Characterization and butanol/ethanol sensing properties of mixed tungsten oxide and copper tungstate films obtained by spray–sol–gel

Abstract

Mixed WO₃–CuWO₄ films have been prepared from an aqueous solution of copper sulfate and polytungsten gel with a molar ratio of Cu/W from 0 to 100%. These solutions were sprayed on to alumina substrates at 220 °C. The obtained films were amorphous and crystallized after annealing at 300 °C in air for 3 h. The annealed films were composed of a mixture of CuWO₄ and WO₃ phases. The film obtained from a solution with an equimolar ratio of Cu/W was pure CuWO₄. The pure WO₃ films obtained have high surface ‘irregularities’, such as porosity. These surface ‘irregularities’ in the films were maintained or even increased as Cu/W molar ratio augments in the starting solution up to 10%. The gas sensitivity to butanol and ethanol vapors is also enhanced when the CuWO₄ phase increases in the film by up to 7–10%; with further increments to this proportion the detection sensitivity decreases, so compromises are approximately 7–10%. The gas sensitivity of pure CuWO₄ was lower than that of pure WO₃.

Introduction

Mixed oxides have been investigated intensively to improve or modify their electrochromic, gas sensing and photocatalitic properties. For example, coloration efficiency decreases slightly, but the lifetime of WO₃–TiO₂ thin films can be five times longer than those made of pure WO₃ [1], [2], mixed oxides have recently emerged as a promising candidate for gas detection [3], and the degradation rate of 1,4-dichlorobenzene is enhanced by the addition of WO₃ to TiO₂ [4]. It has been found that most metal oxide mixtures exhibit increased surface activity.

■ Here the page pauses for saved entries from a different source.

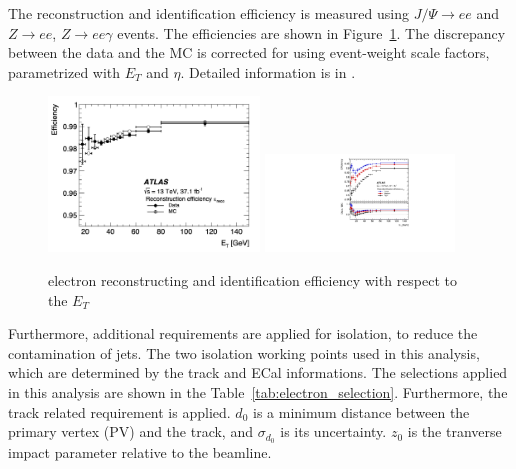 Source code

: The reconstruction and identification efficiency is measured using  $J/\Psi \rightarrow ee$ and $Z\rightarrow ee$, $Z\rightarrow ee\gamma$ events. The efficiencies are shown in Figure~\ref{fig:recoElectron}. The discrepancy between the data and the MC is corrected for using event-weight scale factors, parametrized with $E_T$ and $\eta$. Detailed information is in \cite{PERF-2017-01}.
\begin{figure}[tbp]
\begin{center}
 \includegraphics[width=0.50\textwidth,keepaspectratio]{figures/Reconstruction/recoElectron}
 \includegraphics[width=0.45\textwidth,keepaspectratio]{figures/Reconstruction/idElectron}
\caption{
electron reconstructing and identification efficiency with respect to the $E_T$
}
\label{fig:recoElectron}
\end{center}
\end{figure}
Furthermore, additional requirements are applied for isolation, to reduce the contamination of jets. The two isolation working points used in this analysis, which are determined by the track and ECal informations. The selections applied in this analysis are shown in the Table~\ref{tab:electron_selection}.
Furthermore, the track related requirement is applied. $d_0$ is a minimum distance between the primary vertex (PV) and the track, and $\sigma_{d_0}$ is its uncertainty. $z_0$ is the tranverse impact parameter relative to the beamline.
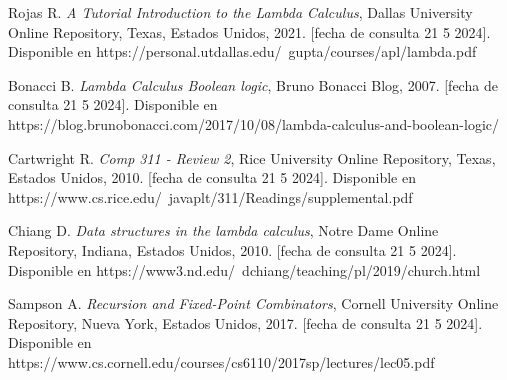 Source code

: \begin{thebibliography}{11}
     \bibitem{}
    \label{sec:109}
    \hypertarget{109}{}
    Rojas R. \textit{A Tutorial Introduction to the Lambda Calculus}, Dallas University Online Repository, Texas, Estados Unidos, 2021.  [fecha de consulta 21 5 2024]. Disponible en https://personal.utdallas.edu/~gupta/courses/apl/lambda.pdf

     \bibitem{}
    \label{sec:110}
    \hypertarget{110}{}
    Bonacci B. \textit{Lambda Calculus Boolean logic}, Bruno Bonacci Blog, 2007.  [fecha de consulta 21 5 2024]. Disponible en https://blog.brunobonacci.com/2017/10/08/lambda-calculus-and-boolean-logic/

     \bibitem{}
    \label{sec:111}
    \hypertarget{111}{}
    Cartwright R. \textit{Comp 311 - Review 2}, Rice University Online Repository, Texas, Estados Unidos, 2010.  [fecha de consulta 21 5 2024]. Disponible en https://www.cs.rice.edu/~javaplt/311/Readings/supplemental.pdf

     \bibitem{}
    \label{sec:112}
    \hypertarget{112}{}
    Chiang D. \textit{Data structures in the lambda calculus}, Notre Dame Online Repository, Indiana, Estados Unidos, 2010.  [fecha de consulta 21 5 2024]. Disponible en https://www3.nd.edu/~dchiang/teaching/pl/2019/church.html

     \bibitem{}
    \label{sec:113}
    \hypertarget{113}{}
    Sampson A. \textit{Recursion and Fixed-Point Combinators}, Cornell University Online Repository, Nueva York, Estados Unidos, 2017.  [fecha de consulta 21 5 2024]. Disponible en https://www.cs.cornell.edu/courses/cs6110/2017sp/lectures/lec05.pdf



\end{thebibliography} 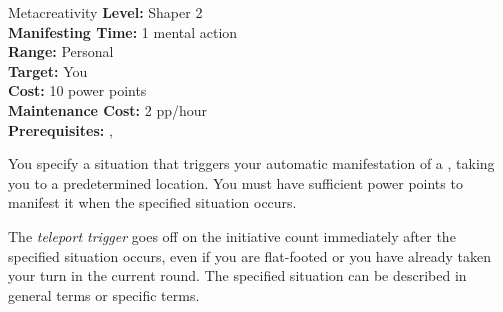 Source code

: {Metacreativity}
{
	\textbf{Level:}
	Shaper 2\\
	\textbf{Manifesting Time:}
	1 mental action\\
	\textbf{Range:}
	Personal\\
	\textbf{Target:}
	You\\
	\textbf{Cost:}
	10 power points\\
	\textbf{Maintenance Cost:}
	2 pp/hour\\
	\textbf{Prerequisites:}
	, \\
}
{
	You specify a situation that triggers your automatic manifestation of a , taking you to a predetermined location. You must have sufficient power points to manifest it when the specified situation occurs.

	The \emph{teleport trigger} goes off on the initiative count immediately after the specified situation occurs, even if you are flat-footed or you have already taken your turn in the current round. The specified situation can be described in general terms or specific terms.
} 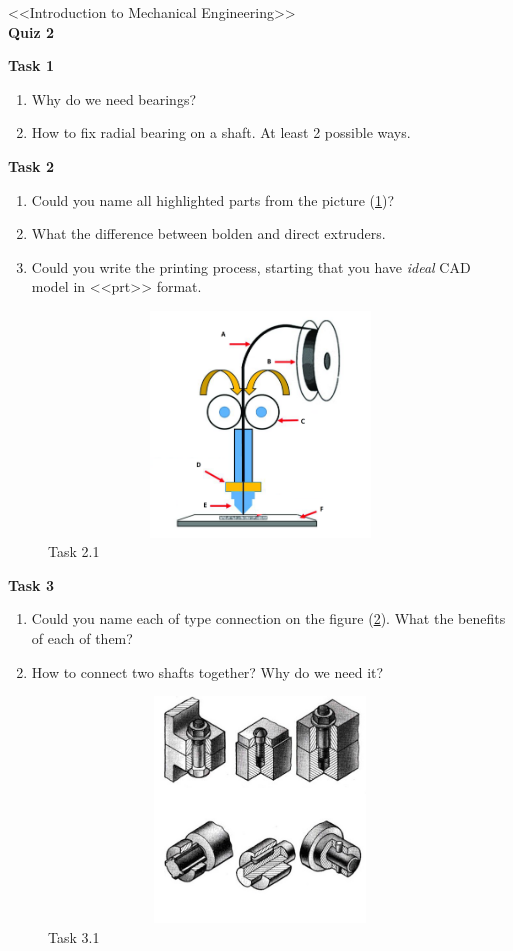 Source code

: \documentclass[12pt]{article}
\newcommand\pic[1]{(\cref{#1})} %
\begin{document}
\begin{center}
    \LARGE <<Introduction to Mechanical Engineering>> \\ \textbf{Quiz 2}
\end{center}


\textbf{Task 1}
\begin{enumerate}
    \item Why do we need bearings?
    \item How to fix radial bearing on a shaft. At least 2 possible ways.
\end{enumerate}

\textbf{Task 2}
\begin{enumerate}
    \item Could you name all highlighted parts from the picture \pic{fig:resources_quiz_2/quiz1_task2.png}?
    \item What the difference between bolden and direct extruders.
    \item Could you write the printing process, starting that you have \textit{ideal} CAD model in <<prt>> format.  
\end{enumerate}
\begin{figure}[H]
    \centering\includegraphics[height=6cm,width=1\textwidth,keepaspectratio]{resources_quiz_2/quiz1_task5.png}
    \caption{Task 2.1}
    \label{fig:resources_quiz_2/quiz1_task2.png}
\end{figure}


\textbf{Task 3}
\begin{enumerate}
    \item Could you name each of type connection on the figure \pic{fig:detach.jpg}. What the benefits of each of them? 
    \item How to connect two shafts together? Why do we need it? 
\end{enumerate}

\begin{figure}[H]
    \centering\includegraphics[height=6cm,width=1\textwidth,keepaspectratio]{detach.jpg}
    \caption{Task 3.1}
    \label{fig:detach.jpg}
\end{figure}
\end{document}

It is well-known that the conductance of simple metal oxides such as SnO₂, WO₃, ZnO and TiO₂ changes when the composition of the surrounding atmosphere is altered [5]. Different metals and oxides are used as dopants or catalyst in order to improve gas-sensing properties [6]. It has been concluded that the nature of the surface sites and the electron donor/acceptor properties of the gas, the adsorption, the surface reactions and desorption of gases are key features for the performance of semiconductor gas sensors [5]. Surface properties are expected to be influenced by grain boundaries between the grains of different chemical compositions. These phenomena will contribute to the gas-sensing properties. Mixed oxides that form distinct chemical compounds as in the systems Zn–Sn–O [7], Cd–In–O [8] and Sn–W–O [9], [10], [11], [12] have been used successfully in gas detection.

Tamaki et al. [13] have studied different metal tungstates in order to detect nitrogen oxides. However, CuWO₄ was missing in that study. A mixture of tungsten oxide and copper oxide heated in vacuum produces CuWO₄ with a distorted wolframite type structure [14] and CuWO₃ with a cubic structure [15]. The sol–gel technique is well suited for making mixed oxides, and work with W–Ti oxide [1], W–V oxide [16], V–Ti oxide [17] and Fe–Ti oxide [18] has been reported. W_xOP_y films, obtained by spraying a polytungsten gel mixed with H₃PO₄ on to a glass substrate at 430 °C, have shown improved electrochromism [19]. Combining the spray pyrolysis and the sol–gel techniques has produced very rough films [19]. This technique is suitable for producing semiconductor metal oxides for gas-sensing applications; due to the fact that it yields a large interface between a solid and a gaseous medium.

We report in this work the characterization and gas sensing properties of mixed WO₃–CuWO₄ films obtained by spraying aqueous solutions of copper sulfate and polytungsten sol on to alumina substrates at 220 °C. The incorporation of the CuWO₄ phase into WO₃ improved the gas response to ethanol and butanol with respect to pure WO₃.